Did you know that big black dicks can be weapons and can kill people?
Floyd Mayweather proved it when he gave it to Logan Paul in the ass.
How can you tell that a blonde likes you? She only gives three fucking nights in a row.
A kid goes into a restaurant without parents, and a waitress came up and said, "You have to leave; this is a family restaurant."

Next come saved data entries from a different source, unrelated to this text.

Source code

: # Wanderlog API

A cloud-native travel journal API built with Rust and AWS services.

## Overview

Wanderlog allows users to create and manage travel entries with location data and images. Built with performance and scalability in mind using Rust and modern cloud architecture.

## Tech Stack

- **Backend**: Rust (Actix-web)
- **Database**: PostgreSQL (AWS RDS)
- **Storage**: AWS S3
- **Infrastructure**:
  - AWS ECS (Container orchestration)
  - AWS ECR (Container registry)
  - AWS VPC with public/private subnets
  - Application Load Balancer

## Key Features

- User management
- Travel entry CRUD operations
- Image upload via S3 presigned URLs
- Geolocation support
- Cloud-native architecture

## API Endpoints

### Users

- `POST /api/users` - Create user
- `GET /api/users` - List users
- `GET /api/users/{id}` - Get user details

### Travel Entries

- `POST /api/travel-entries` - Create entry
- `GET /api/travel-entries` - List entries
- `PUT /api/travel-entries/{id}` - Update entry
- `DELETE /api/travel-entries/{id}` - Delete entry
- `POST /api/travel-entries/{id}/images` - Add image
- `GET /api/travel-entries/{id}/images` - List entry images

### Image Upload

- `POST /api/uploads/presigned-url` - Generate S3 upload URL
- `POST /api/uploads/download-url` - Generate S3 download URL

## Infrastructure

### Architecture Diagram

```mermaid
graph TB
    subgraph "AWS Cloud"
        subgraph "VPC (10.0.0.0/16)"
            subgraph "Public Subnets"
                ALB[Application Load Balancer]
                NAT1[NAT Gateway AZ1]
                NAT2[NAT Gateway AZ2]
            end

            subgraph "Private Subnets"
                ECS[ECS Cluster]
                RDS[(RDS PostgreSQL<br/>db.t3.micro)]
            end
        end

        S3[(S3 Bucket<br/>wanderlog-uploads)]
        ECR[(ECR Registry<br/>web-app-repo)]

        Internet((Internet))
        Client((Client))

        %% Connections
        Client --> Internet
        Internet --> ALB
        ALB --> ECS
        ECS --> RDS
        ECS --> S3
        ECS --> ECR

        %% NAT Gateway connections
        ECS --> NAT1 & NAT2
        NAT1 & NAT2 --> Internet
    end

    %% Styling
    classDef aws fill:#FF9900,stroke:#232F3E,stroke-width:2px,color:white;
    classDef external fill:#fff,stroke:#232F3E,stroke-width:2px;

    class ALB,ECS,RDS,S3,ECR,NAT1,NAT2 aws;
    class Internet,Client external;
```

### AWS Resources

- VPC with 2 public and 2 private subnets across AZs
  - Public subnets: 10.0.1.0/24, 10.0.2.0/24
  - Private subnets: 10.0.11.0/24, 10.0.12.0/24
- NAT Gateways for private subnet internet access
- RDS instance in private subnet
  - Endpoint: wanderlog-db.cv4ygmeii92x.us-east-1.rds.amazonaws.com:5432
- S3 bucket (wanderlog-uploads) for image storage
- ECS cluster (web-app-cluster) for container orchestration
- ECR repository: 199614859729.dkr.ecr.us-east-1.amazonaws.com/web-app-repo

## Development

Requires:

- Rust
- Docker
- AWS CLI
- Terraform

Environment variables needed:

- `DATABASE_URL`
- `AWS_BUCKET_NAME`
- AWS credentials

There was a kid at school. He was reading a book and he came across a phrase. It was "purple pation." He went to his teacher and asked what it meant. His teacher said, "What the actual hell? Get the hell out of my class and go to the principal's office!" The principal said, "It's okay, it was probably a mistake. I will clean this all up. In the meantime, what's the phrase?" He says, "Purple pation." His principal stares at him for about 3 seconds, then says, "Get the hell out of my school. You are expelled!" He ran 7 miles to his dad's office crying all the way. He went to his dad and explained how his teacher kicked him out of the class and the principal expelled him. His dad said, "Calm down, I will clean this all up," and he said, "That's what the principal said. He said, 'I will clean it up'." He said, "OK, the phrase is 'purple pation'." His dad said, "I hate you, get out of my office. I don't want to see you again." He ran down crying to his house. He explained what happened. His mom said the same thing as everyone else, so he explains the phrase. His mom kicks him out of the house, and he ran down to the park crying. An old lady said, "What's wrong?" He explained what's happening. Then she says, "Well, what's the phrase?" He says, "Purple pation." The old lady said, "See that house across the street? That's my house. Come over in about 30 min and I will explain." He says, "Thank you." It was the longest 30 min of his life. He sprints across the street and gets hit by a bus.
Sorry guys ;)
What's red, green, and goes 90 miles an hour?
A frog in a blender.
Are you a bowling ball? Because I want to stick 3 fingers in you.
I'm jealous of your heart because it's pumping in you and I'm not.
Hey, can you tell that a blonde likes you? She only gives you two nights in a row.
What do they feed a gorilla in Paris?
Ape Suzettes.
How can you tell a blonde likes you? She ducks you two nights in a row.
I put a magnet in my butthole and made the teachers smell it.
When you split Uranus in half, it is "ur-anus." That's why it has a butts joke. Weird.
My dad went to go buy milk, but he walks as slow as my grandmother.
My grandmother is paralyzed in the legs.
Why do orphans only have 363 days in a year?
Because they miss Mother’s Day and Father’s Day.